Conclusions: On average, the estimated health benefits of cycling were substantially larger than the risks relative to car driving for individuals shifting their mode of transport.” Source: Do the Health Benefits of Cycling Outweigh the Risks? Jeroen Johan de Hartog1, Hanna Boogaard1, Hans Nijland2, Gerard Hoek1
Annual Risk Of Death During One’s Lifetime
|Disease and Accidental Causes of Deaths||Annual Deaths||Death Risk During One’s Lifetime|
|Heart disease||652,486||1 in 5|
|Cancer||553,888||1 in 7|
|Stroke||150,074||1 in 24|
|Hospital Infections||99,000||1 in 38|
|Flu||59,664||1 in 63|
|Car accidents||44,757||1 in 84|
|Suicide||31,484||1 in 119|
|Accidental poisoning||19,456||1 in 193|
|MRSA (resistant bacteria)||19,000||1 in 197|
|Falls||17,229||1 in 218|
|Drowning||3,306||1 in 1,134|
|Bike accident||762||1 in 4,919|
|Air/space accident||742||1 in 5,051|
|Excessive cold||620||1 in 6,045|
|Sun/heat exposure||273||1 in 13,729|
|Lightning||47||1 in 79,746|
|Train crash||24||1 in 156,169|
|Fireworks||11||1 in 340,733|
|Shark attack||1||1 in 3,748,067|
Sources: All accidental death information from National Safety Council. Disease death information from Centers for Disease Control and Prevention. Shark fatality data provided by the International Shark Attack File.
We also regularly share the following graphics about crash data from the Wisconsin Department of Transportation’s Bureau of Transportation Safety. We share it whenever people worry that riding a bicycle is dangerous, complain that traffic is just getting worse and worse, or admonish people for taking their life in their own hands by riding a bicycle in traffic. The fact is that bicycling is safe and keeps getting safer all the time.
All the risk assessments like the one above that I have seen tend to show the risk of death for bicycling is lower than the risk of death in a motor vehicle. Some still argue we don’t have the best data for bicycling to fairly compare it to other activities that have been studied more.

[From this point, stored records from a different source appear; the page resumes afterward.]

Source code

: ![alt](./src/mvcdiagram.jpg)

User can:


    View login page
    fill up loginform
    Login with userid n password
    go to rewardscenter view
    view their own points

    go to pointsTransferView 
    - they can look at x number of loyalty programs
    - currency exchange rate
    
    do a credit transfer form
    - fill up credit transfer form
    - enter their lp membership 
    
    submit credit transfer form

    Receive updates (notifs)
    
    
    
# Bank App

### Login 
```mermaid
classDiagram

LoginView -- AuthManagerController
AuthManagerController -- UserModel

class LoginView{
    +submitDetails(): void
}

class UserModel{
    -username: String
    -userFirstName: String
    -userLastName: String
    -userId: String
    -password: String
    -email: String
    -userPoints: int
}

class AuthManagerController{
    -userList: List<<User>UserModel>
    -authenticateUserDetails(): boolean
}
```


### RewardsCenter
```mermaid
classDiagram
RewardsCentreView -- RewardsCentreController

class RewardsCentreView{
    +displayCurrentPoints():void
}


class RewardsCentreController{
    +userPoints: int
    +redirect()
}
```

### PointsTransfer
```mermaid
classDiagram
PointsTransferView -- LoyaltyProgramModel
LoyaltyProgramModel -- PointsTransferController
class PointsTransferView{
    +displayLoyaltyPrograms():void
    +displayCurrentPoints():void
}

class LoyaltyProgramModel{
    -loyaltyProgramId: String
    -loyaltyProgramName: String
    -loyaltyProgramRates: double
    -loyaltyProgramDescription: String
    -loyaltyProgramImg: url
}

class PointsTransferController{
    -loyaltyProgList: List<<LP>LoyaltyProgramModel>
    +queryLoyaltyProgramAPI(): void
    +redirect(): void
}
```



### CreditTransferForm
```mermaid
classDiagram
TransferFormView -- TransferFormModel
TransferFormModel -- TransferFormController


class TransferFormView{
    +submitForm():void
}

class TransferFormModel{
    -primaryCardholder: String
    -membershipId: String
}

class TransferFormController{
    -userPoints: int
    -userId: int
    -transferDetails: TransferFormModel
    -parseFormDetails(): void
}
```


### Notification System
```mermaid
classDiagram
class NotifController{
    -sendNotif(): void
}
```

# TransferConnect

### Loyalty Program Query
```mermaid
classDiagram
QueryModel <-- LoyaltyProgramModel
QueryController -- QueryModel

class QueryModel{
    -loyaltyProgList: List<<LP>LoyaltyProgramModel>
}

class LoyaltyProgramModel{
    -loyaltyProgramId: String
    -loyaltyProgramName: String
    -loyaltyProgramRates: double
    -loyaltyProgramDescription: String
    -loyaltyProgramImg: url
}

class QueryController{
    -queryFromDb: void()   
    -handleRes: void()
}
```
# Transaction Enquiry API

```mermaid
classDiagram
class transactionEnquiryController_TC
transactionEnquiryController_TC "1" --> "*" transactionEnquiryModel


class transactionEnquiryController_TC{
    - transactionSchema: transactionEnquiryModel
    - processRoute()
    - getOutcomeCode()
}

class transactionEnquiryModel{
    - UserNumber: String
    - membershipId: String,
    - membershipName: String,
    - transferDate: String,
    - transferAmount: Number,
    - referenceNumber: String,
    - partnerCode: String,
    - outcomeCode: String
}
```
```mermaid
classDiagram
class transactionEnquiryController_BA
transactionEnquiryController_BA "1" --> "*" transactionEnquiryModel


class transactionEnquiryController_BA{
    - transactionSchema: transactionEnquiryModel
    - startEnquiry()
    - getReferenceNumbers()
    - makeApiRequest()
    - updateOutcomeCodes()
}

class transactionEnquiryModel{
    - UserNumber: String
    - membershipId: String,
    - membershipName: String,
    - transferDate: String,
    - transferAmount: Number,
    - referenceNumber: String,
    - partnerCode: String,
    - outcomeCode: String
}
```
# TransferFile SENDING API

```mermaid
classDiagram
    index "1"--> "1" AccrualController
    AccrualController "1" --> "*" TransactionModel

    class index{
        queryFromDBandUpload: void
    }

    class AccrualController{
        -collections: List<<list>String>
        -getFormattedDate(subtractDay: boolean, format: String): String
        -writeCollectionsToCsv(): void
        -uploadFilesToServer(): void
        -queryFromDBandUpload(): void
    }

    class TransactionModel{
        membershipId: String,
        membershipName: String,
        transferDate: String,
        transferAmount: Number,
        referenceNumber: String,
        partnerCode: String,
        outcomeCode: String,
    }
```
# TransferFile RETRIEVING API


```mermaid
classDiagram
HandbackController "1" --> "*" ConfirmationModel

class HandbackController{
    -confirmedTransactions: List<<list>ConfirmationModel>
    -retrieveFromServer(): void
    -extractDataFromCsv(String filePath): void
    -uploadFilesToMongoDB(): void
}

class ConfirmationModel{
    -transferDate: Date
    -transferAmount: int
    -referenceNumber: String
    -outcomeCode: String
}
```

We are all for more studies and better data, but it seems clear already that in general, riding a bicycle is a pretty safe activity that keeps getting safer.
Of course, like our partners at the Wisconsin DOT, we are working for safety improvements in engineering, education, encouragement and enforcement so that nobody dies in traffic-related deaths. Zero in Wisconsin is more than a vision, it is part of every roadway redesign and our improving traffic safety education programs like Share And Be Aware. We can all play an active role in moving closer to our goal by taking extra caution when we are driving a motor vehicle and following safe practices when walking and bicycling.